> _WHAT NEEDS TO BE DONE_: From the data below, return the exact lines starting at the line containing "ad iterations that" and ending at the line containing "one in which", both included, and nothing else.

___ RECORD EXCERPTS ___

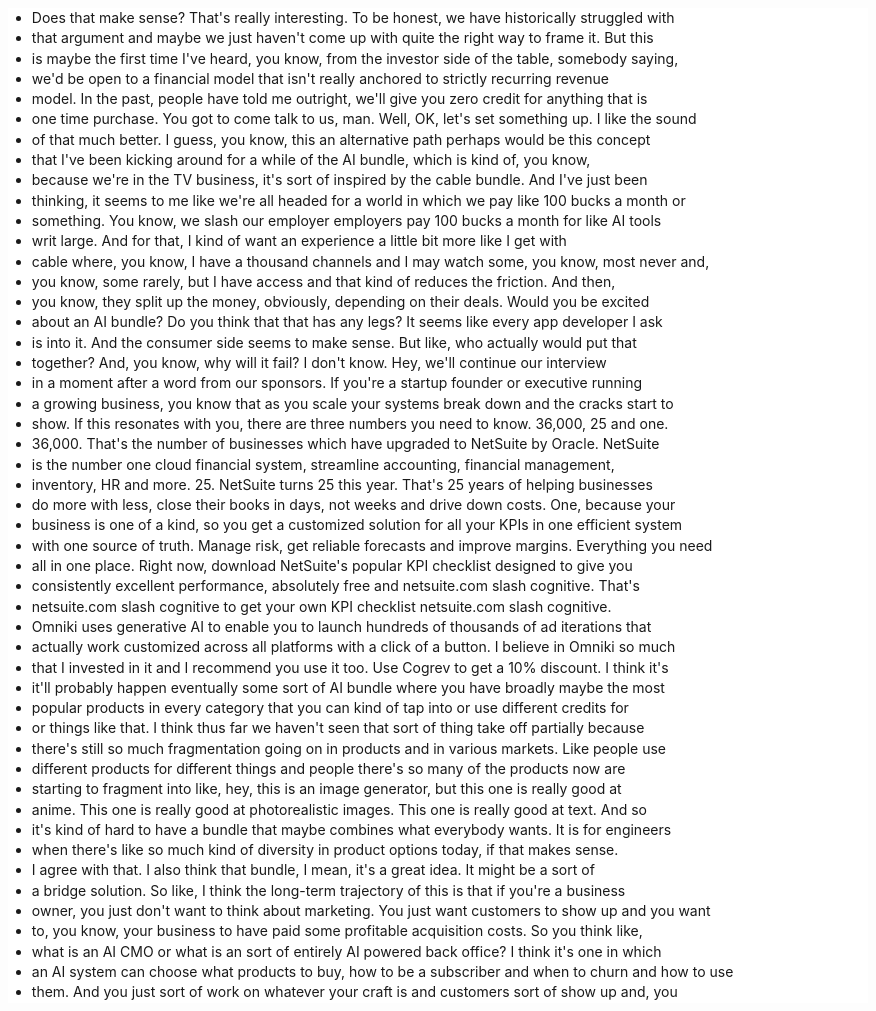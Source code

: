 *  Does that make sense? That's really interesting. To be honest, we have historically struggled with
*  that argument and maybe we just haven't come up with quite the right way to frame it. But this
*  is maybe the first time I've heard, you know, from the investor side of the table, somebody saying,
*  we'd be open to a financial model that isn't really anchored to strictly recurring revenue
*  model. In the past, people have told me outright, we'll give you zero credit for anything that is
*  one time purchase. You got to come talk to us, man. Well, OK, let's set something up. I like the sound
*  of that much better. I guess, you know, this an alternative path perhaps would be this concept
*  that I've been kicking around for a while of the AI bundle, which is kind of, you know,
*  because we're in the TV business, it's sort of inspired by the cable bundle. And I've just been
*  thinking, it seems to me like we're all headed for a world in which we pay like 100 bucks a month or
*  something. You know, we slash our employer employers pay 100 bucks a month for like AI tools
*  writ large. And for that, I kind of want an experience a little bit more like I get with
*  cable where, you know, I have a thousand channels and I may watch some, you know, most never and,
*  you know, some rarely, but I have access and that kind of reduces the friction. And then,
*  you know, they split up the money, obviously, depending on their deals. Would you be excited
*  about an AI bundle? Do you think that that has any legs? It seems like every app developer I ask
*  is into it. And the consumer side seems to make sense. But like, who actually would put that
*  together? And, you know, why will it fail? I don't know. Hey, we'll continue our interview
*  in a moment after a word from our sponsors. If you're a startup founder or executive running
*  a growing business, you know that as you scale your systems break down and the cracks start to
*  show. If this resonates with you, there are three numbers you need to know. 36,000, 25 and one.
*  36,000. That's the number of businesses which have upgraded to NetSuite by Oracle. NetSuite
*  is the number one cloud financial system, streamline accounting, financial management,
*  inventory, HR and more. 25. NetSuite turns 25 this year. That's 25 years of helping businesses
*  do more with less, close their books in days, not weeks and drive down costs. One, because your
*  business is one of a kind, so you get a customized solution for all your KPIs in one efficient system
*  with one source of truth. Manage risk, get reliable forecasts and improve margins. Everything you need
*  all in one place. Right now, download NetSuite's popular KPI checklist designed to give you
*  consistently excellent performance, absolutely free and netsuite.com slash cognitive. That's
*  netsuite.com slash cognitive to get your own KPI checklist netsuite.com slash cognitive.
*  Omniki uses generative AI to enable you to launch hundreds of thousands of ad iterations that
*  actually work customized across all platforms with a click of a button. I believe in Omniki so much
*  that I invested in it and I recommend you use it too. Use Cogrev to get a 10% discount. I think it's
*  it'll probably happen eventually some sort of AI bundle where you have broadly maybe the most
*  popular products in every category that you can kind of tap into or use different credits for
*  or things like that. I think thus far we haven't seen that sort of thing take off partially because
*  there's still so much fragmentation going on in products and in various markets. Like people use
*  different products for different things and people there's so many of the products now are
*  starting to fragment into like, hey, this is an image generator, but this one is really good at
*  anime. This one is really good at photorealistic images. This one is really good at text. And so
*  it's kind of hard to have a bundle that maybe combines what everybody wants. It is for engineers
*  when there's like so much kind of diversity in product options today, if that makes sense.
*  I agree with that. I also think that bundle, I mean, it's a great idea. It might be a sort of
*  a bridge solution. So like, I think the long-term trajectory of this is that if you're a business
*  owner, you just don't want to think about marketing. You just want customers to show up and you want
*  to, you know, your business to have paid some profitable acquisition costs. So you think like,
*  what is an AI CMO or what is an sort of entirely AI powered back office? I think it's one in which
*  an AI system can choose what products to buy, how to be a subscriber and when to churn and how to use
*  them. And you just sort of work on whatever your craft is and customers sort of show up and, you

___

> _EXPECTED OUTPUT_:
*  Omniki uses generative AI to enable you to launch hundreds of thousands of ad iterations that
*  actually work customized across all platforms with a click of a button. I believe in Omniki so much
*  that I invested in it and I recommend you use it too. Use Cogrev to get a 10% discount. I think it's
*  it'll probably happen eventually some sort of AI bundle where you have broadly maybe the most
*  popular products in every category that you can kind of tap into or use different credits for
*  or things like that. I think thus far we haven't seen that sort of thing take off partially because
*  there's still so much fragmentation going on in products and in various markets. Like people use
*  different products for different things and people there's so many of the products now are
*  starting to fragment into like, hey, this is an image generator, but this one is really good at
*  anime. This one is really good at photorealistic images. This one is really good at text. And so
*  it's kind of hard to have a bundle that maybe combines what everybody wants. It is for engineers
*  when there's like so much kind of diversity in product options today, if that makes sense.
*  I agree with that. I also think that bundle, I mean, it's a great idea. It might be a sort of
*  a bridge solution. So like, I think the long-term trajectory of this is that if you're a business
*  owner, you just don't want to think about marketing. You just want customers to show up and you want
*  to, you know, your business to have paid some profitable acquisition costs. So you think like,
*  what is an AI CMO or what is an sort of entirely AI powered back office? I think it's one in which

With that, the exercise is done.